In printing, a blanket refers to a fabric or rubber sheet used to create a buffering layer between the back of the paper to be printed on and a press cylinder. Blankets can help equalize pressure while printing, and protect the paper from excessive damaging abrasion. The blanket can either be laid over the back of a print by hand or clamped around a cylinder for faster production.

Blanket Cylinders
In printing, a blanket refers to a fabric or rubber sheet used to create a buffering layer between the back of the paper to be printed on and a press cylinder. Blankets can help equalize pressure while printing, and protect the paper from excessive damaging abrasion. The blanket can either be laid over the back of a print by hand or clamped around a cylinder for faster production.

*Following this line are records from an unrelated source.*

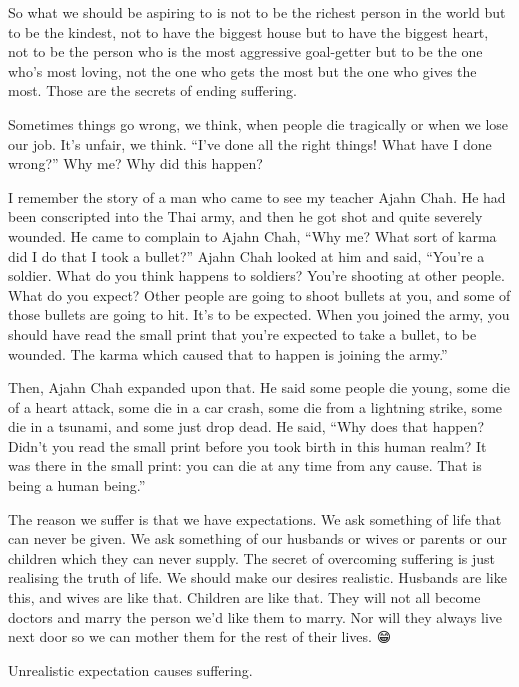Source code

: \documentclass[12pt, openany]{book}
\newenvironment{aphorism}%
{%
\begin{center}\begin{itshape}
}%
{\end{itshape}\end{center}
}%
\begin{document}
So what we should be aspiring to is not to be the richest person in the world but to be the kindest, not to have the biggest house but to have the biggest heart, not to be the person who is the most aggressive goal-getter but to be the one who’s most loving, not the one who gets the most but the one who gives the most. Those are the secrets of ending suffering. 

Sometimes things go wrong, we think, when people die tragically or when we lose our job. It’s unfair, we think. “I’ve done all the right things! What have I done wrong?” Why me? Why did this happen? 

I remember the story of a man who came to see my teacher Ajahn Chah. He had been conscripted into the Thai army, and then he got shot and quite severely wounded. He came to complain to Ajahn Chah, “Why me? What sort of karma did I do that I took a bullet?” Ajahn Chah looked at him and said, “You’re a soldier. What do you think happens to soldiers? You’re shooting at other people. What do you expect? Other people are going to shoot bullets at you, and some of those bullets are going to hit. It’s to be expected. When you joined the army, you should have read the small print that you’re expected to take a bullet, to be wounded. The karma which caused that to happen is joining the army.” 

Then, Ajahn Chah expanded upon that. He said some people die young, some die of a heart attack, some die in a car crash, some die from a lightning strike, some die in a tsunami, and some just drop dead. He said, “Why does that happen? Didn’t you read the small print before you took birth in this human realm? It was there in the small print: you can die at any time from any cause. That is being a human being.” 

The reason we suffer is that we have expectations. We ask something of life that can never be given. We ask something of our husbands or wives or parents or our children which they can never supply. The secret of overcoming suffering is just realising the truth of life. We should make our desires realistic. Husbands are like this, and wives are like that. Children are like that. They will not all become doctors and marry the person we’d like them to marry. Nor will they always live next door so we can mother them for the rest of their lives. 😁 

\begin{aphorism}
Unrealistic expectation causes suffering.
\end{aphorism}
\end{document}
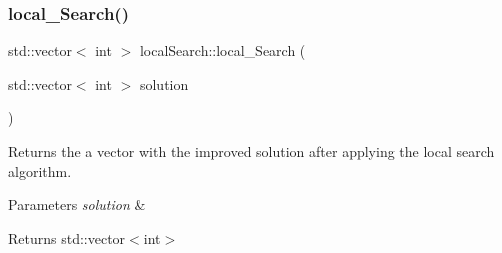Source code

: \subsubsection{\texorpdfstring{local\+\_\+\+Search()}{local\_Search()}}
{\footnotesize\ttfamily std\+::vector$<$ int $>$ local\+Search\+::local\+\_\+\+Search (\begin{DoxyParamCaption}\item[{std\+::vector$<$ int $>$}]{solution }\end{DoxyParamCaption})}



Returns the a vector with the improved solution after applying the local search algorithm. 


\begin{DoxyParams}{Parameters}
{\em solution} & \\
\hline
\end{DoxyParams}
\begin{DoxyReturn}{Returns}
std\+::vector$<$int$>$ 
\end{DoxyReturn}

A bleed refers to an image where the printing extends all the way out to the edges of the substrate it lies on. This is achieved by placing an image on printing plate that is slightly larger than the final printed surface to be produced. This ensures that the printed image bleeds over the edges of the area of the paper set aside to receive it. When trimmed to size, no white borders will show. Since postcards are usually printed a number at a time on large sheets of paper, a thin strip of paper is usually cut away between them and discarded. In the United States and Great Britain, this is usually 1/8 inch on all sides. High quality cards produced as a bleed require two cuts to separate them from each other, but this is more expensive than a single cut because excess paper and ink is wasted. Many printers separated their postcard bleeds with a single cut leaving behind imprecise edges that may even carry a narrow slice of another postcard. The alternative to a bleed is to leave an unprinted paper border around the image that could be separated with a single cut without registration worries.

Blind Embossing
Blank areas on printed cards were sometimes embossed to add imagery or decorative elements. The idea is that a high relief will catch light and produce shadows to reveal texture that can be read without the aid of printing. While this type of blind embossing could be made with dies, they were also made with reliefed plates of wood or metal that could carry finer details. Japanese printers sometimes added an un-inked cut block to their color woodcuts for the sole purpose of adding texture to the final print (gauffrage). Blind embossing became a popular technique in the 1890’s but its use on postcards largely ended before the First World War.

Blind Signature
A blind signature is the name of a photographer or publisher of a postcard that is embossed into its surface rather than being printed onto it. It can be applied with a metal stamp used with a small hand press or with an embossing machine, including hand-held stamping devices. Blind signatures were most often used by photographers as a way of eliminating any need for placing printing on a card, thus lowering cost by keeping all production within the studio. These types of signatures can be found on a card’s border or within its image area, and are always read through the front side. Sometimes titles were also added onto cards in this manner.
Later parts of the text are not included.